In Nigeria communications satellite NigComSat 1 was successfully launched in 2007 in China but de-orbited in November 2008 due to malfunction of the solar array deployment assembly. China decided in 2009 to build NigComSat 1-R to replace the defunct one without adding additional costs to Nigeria.
NigComSat-1R, covering Central, Western and Southern Africa, Central and Eastern part of Europe, and some areas of Mid-Asia, will be mainly used for communications, broadcasting, tele- education, broad-band multimedia service and navigation service.
The question is why is China spending huge amount of money for projects in Africa?
What diplomatic benefits accrued to Africans by this gesture?
We hope this open secret will be revealed to the continent Africa soon.
China Econometer – The Econometer – VOL. 3 November 2011
According to the latest projections from the African Development Bank (ADB), Africa’s middle class will triple to more than 1 billion people in the next half-century as it predicts gross domestic product growth in the continent will exceed 5 percent a year over the same period.

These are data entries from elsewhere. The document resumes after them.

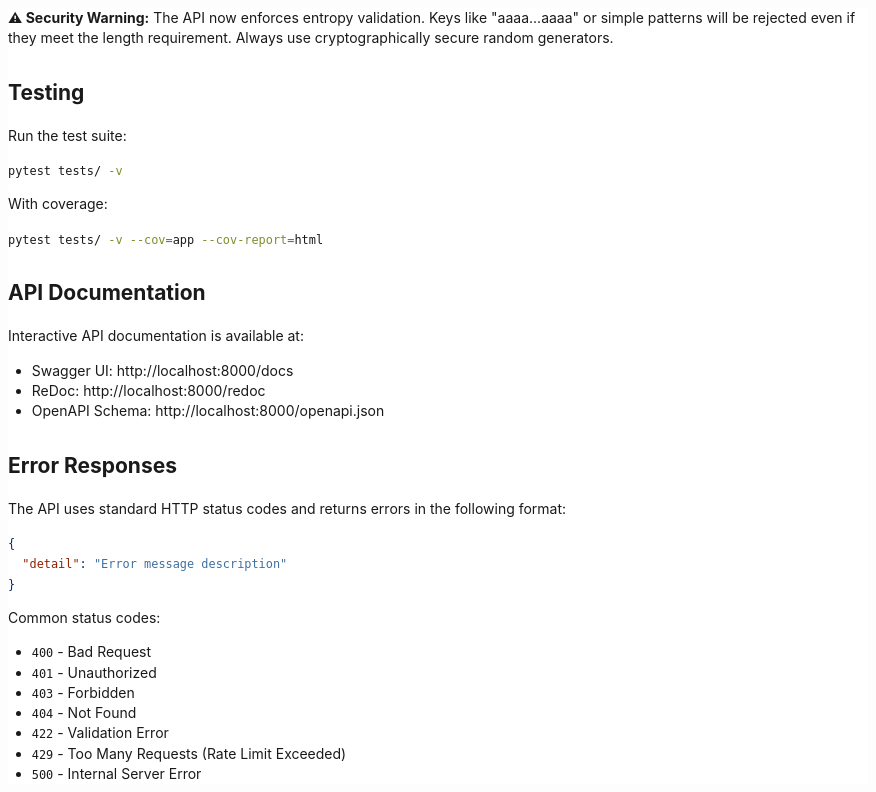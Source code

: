 **⚠️ Security Warning:**
The API now enforces entropy validation. Keys like "aaaa...aaaa" or simple patterns will be rejected even if they meet the length requirement. Always use cryptographically secure random generators.

## Testing

Run the test suite:
```bash
pytest tests/ -v
```

With coverage:
```bash
pytest tests/ -v --cov=app --cov-report=html
```

## API Documentation

Interactive API documentation is available at:
- Swagger UI: http://localhost:8000/docs
- ReDoc: http://localhost:8000/redoc
- OpenAPI Schema: http://localhost:8000/openapi.json

## Error Responses

The API uses standard HTTP status codes and returns errors in the following format:

```json
{
  "detail": "Error message description"
}
```

Common status codes:
- `400` - Bad Request
- `401` - Unauthorized
- `403` - Forbidden
- `404` - Not Found
- `422` - Validation Error
- `429` - Too Many Requests (Rate Limit Exceeded)
- `500` - Internal Server Error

In recent years, Africa has been a somewhat overlooked source of stable growth amidst global economic turmoil which has brought growth in developed markets to a standstill. China’s increased engagement with the continent is well documented, with trade between China and Africa exceeding $110 billion in 2010, a tenfold increase over the past decade.
To accommodate the needs of Africa’s growing middle class ranks, China will continue on the current path, with a few minor changes.
According to the ADB, Chinese investment in African infrastructure has remained stable at about $5 billion a year. However, much of that is a result of direct engagement with national governments. China must engage with regional bodies, with investment projects that transcend national boundaries, so that the impact can be greater. Investing in regional projects will require China to work closer with African regional groupings such as the East African Community, the Southern African Development Community, and the Common Market for Eastern and Southern Africa.
With pressing infrastructural demands in landlocked African countries that need access to the nearest sea ports, including Uganda, South Sudan, Zambia and Malawi, establishing regional transport infrastructures will also significantly reduce the costs of Sino-African trade and improve Chinese exporters’ accessibility to Africa’s growing consumer markets.
Currently, global manufacturers looking to shift production to lower cost countries complain that African transport prices are too high. Chinese manufactures to establish manufacturing faculties in Africa itself, to directly serve the African market. Developing industry in Africa will help diversify its economy, commercialize its agricultural sector, and become less dependent on the price of commodities. By 2060, China is projected to receive 60 percent of African exports, up from 5 percent today.
To realize this projection, Africa’s leaders will need to complement Chinese regional engagement by realizing a common vision and moving beyond free-trade agreements to real integration of licensing, border control and visas etc., in order to better engage with the Chinese government, EPC contractors and other Chinese entities. Rather than having a few select countries becoming relevant on the world stage, greater coordination between leaders and regions will help ensure Africa will become a global force. Only then can Africa and China fully take advantage of the opportunities presented in this new era of Sino-African relations.